Le juge a refusé, au motif que l'homme de 62 ans, sans emploi depuis plus de 20 ans, n'aurait pas les moyens de s'en acheter un autre, alors que lui et sa conjointe en avaient besoin pour pouvoir faire leurs courses de base et se rendre à l'hôpital, à 20 minutes de chez eux.

Erreur, il fallait confisquer le camion, a rétorqué la Cour suprême. Le magistrat a accordé trop d'importance à la situation personnelle du coupable et pas assez à son casier judiciaire. Nous sommes heureux de l'entendre.

On se fait toujours dire que l'accès à un véhicule moteur est plus important hors des grandes villes, en raison des distances et de l'absence de transport en commun. C'est vrai. Sauf qu'une vie humaine a la même valeur en ville qu'en région. Elle devrait donc être aussi bien protégée des chauffards imbibés, même si ceux-ci doivent en subir des inconvénients.

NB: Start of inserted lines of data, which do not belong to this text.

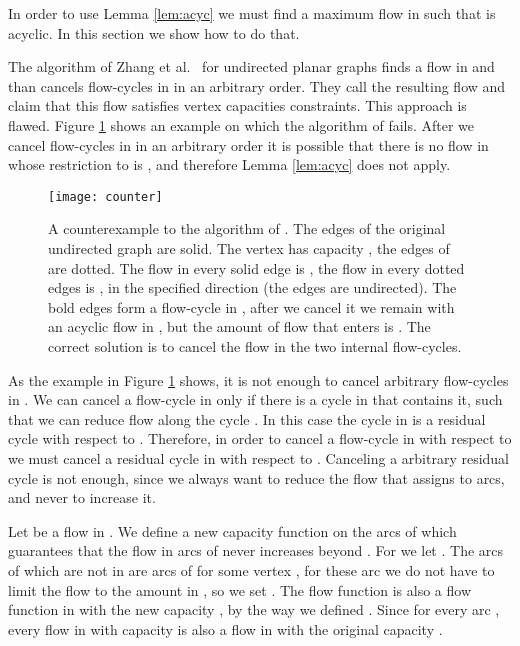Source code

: \documentclass[a4paper,11pt]{article}
\begin{document}
In order to use Lemma \ref{lem:acyc} we must find a maximum flow  in 
such that  is acyclic. In this section we show how to do
that.

The algorithm of Zhang et al.~\cite[Section 3]{ZLC08} for undirected planar
graphs finds a flow  in  and than cancels flow-cycles  in
 in an arbitrary order. They call the resulting flow 
and claim that this flow satisfies vertex capacities constraints.
This approach is flawed.  Figure \ref{fig:counter} shows an example
on which the algorithm of \cite{ZLC08} fails. After we cancel
flow-cycles in  in an arbitrary order it is possible that
there is no flow  in  whose restriction to  is ,
and  therefore Lemma \ref{lem:acyc} does not apply.

\begin{figure}
    \centering
    \texttt{[image: counter]}
    \caption{A counterexample to the algorithm of \cite{ZLC08}.
    The edges of the original undirected graph  are solid. The vertex  has capacity , the edges of  are dotted.
     The flow in every solid edge is , the flow in every dotted edges is , in the specified direction (the edges are undirected). The bold edges form a flow-cycle in , after we cancel it we remain with an acyclic flow in , but the amount of flow that enters  is . The correct solution is to cancel the flow in the two internal flow-cycles.}
    \label{fig:counter}
\end{figure}

As the example in Figure \ref{fig:counter} shows, it is not enough
to cancel arbitrary flow-cycles in . We can cancel a flow-cycle
in  only if there is a cycle  in  that contains it, such that
we can reduce flow along the cycle . In this case the cycle  in 
is a residual cycle with respect to . Therefore, in order to cancel a
flow-cycle in  with respect to  we must cancel a residual cycle in
 with respect to . Canceling a arbitrary residual cycle is not enough,
since we always want to reduce the flow that  assigns to arcs, and never
to increase it.

Let  be a flow in . We define a new capacity function  on the
arcs of  which guarantees that the flow in arcs of  never increases
beyond .
For  we let . The arcs of  which are not in 
are arcs of  for some vertex , for these arc we do not have to limit
the flow to the amount in , so we set . The flow
function  is also a flow function in  with the new capacity , by
the way we defined . Since  for every arc , every
flow in  with capacity  is also a flow in  with the original
capacity .
\end{document}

Le jugement tombe à pic pour le ministre québécois de la Justice, qui vient de demander aux procureurs de réclamer la confiscation du véhicule dans toutes les causes de multirécidivistes de l'alcool au volant. Cette orientation, comme les autres présentées mardi, figurait déjà dans les directives à l'intention des procureurs. L'intervention de Bertrand St-Arnaud, surtout avec le coup de pouce du plus haut tribunal du pays, a néanmoins l'intérêt de renforcer le message.

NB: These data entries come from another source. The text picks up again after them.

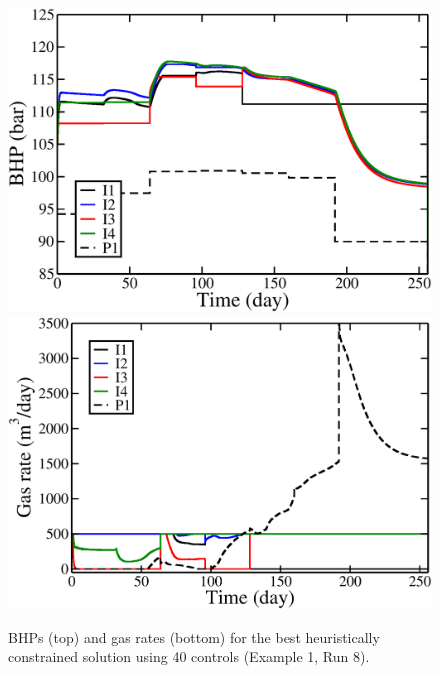 \begin{figure}
\begin{center}
\includegraphics[totalheight=2.2in,angle=0]{figures/HeuristicC500Steps8OptimalItPm_BHP.pdf}
\includegraphics[totalheight=2.17in,angle=0]{figures/HeuristicC500Steps8OptimalItPm_rate_gas.pdf}
\end{center}
\caption{BHPs (top) and gas rates (bottom) for the best heuristically constrained solution using 40 controls (Example 1, Run 8).}
\label{fig:PIHeuristicControls40Plots}
\end{figure}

Restent les cas où le message ne passe pas. Les nouvelles sanctions entrées en vigueur depuis l'été dernier (évaluation coûteuse dès la première récidive, interdiction d'immatriculer quelque véhicule que ce soit pour les multirécidivistes) devraient en retirer quelques-uns de la route. Mais il faudrait aussi qu'Ottawa modifie son Code criminel, afin que les chauffards en série incurables puissent être classés délinquants dangereux ou à contrôler.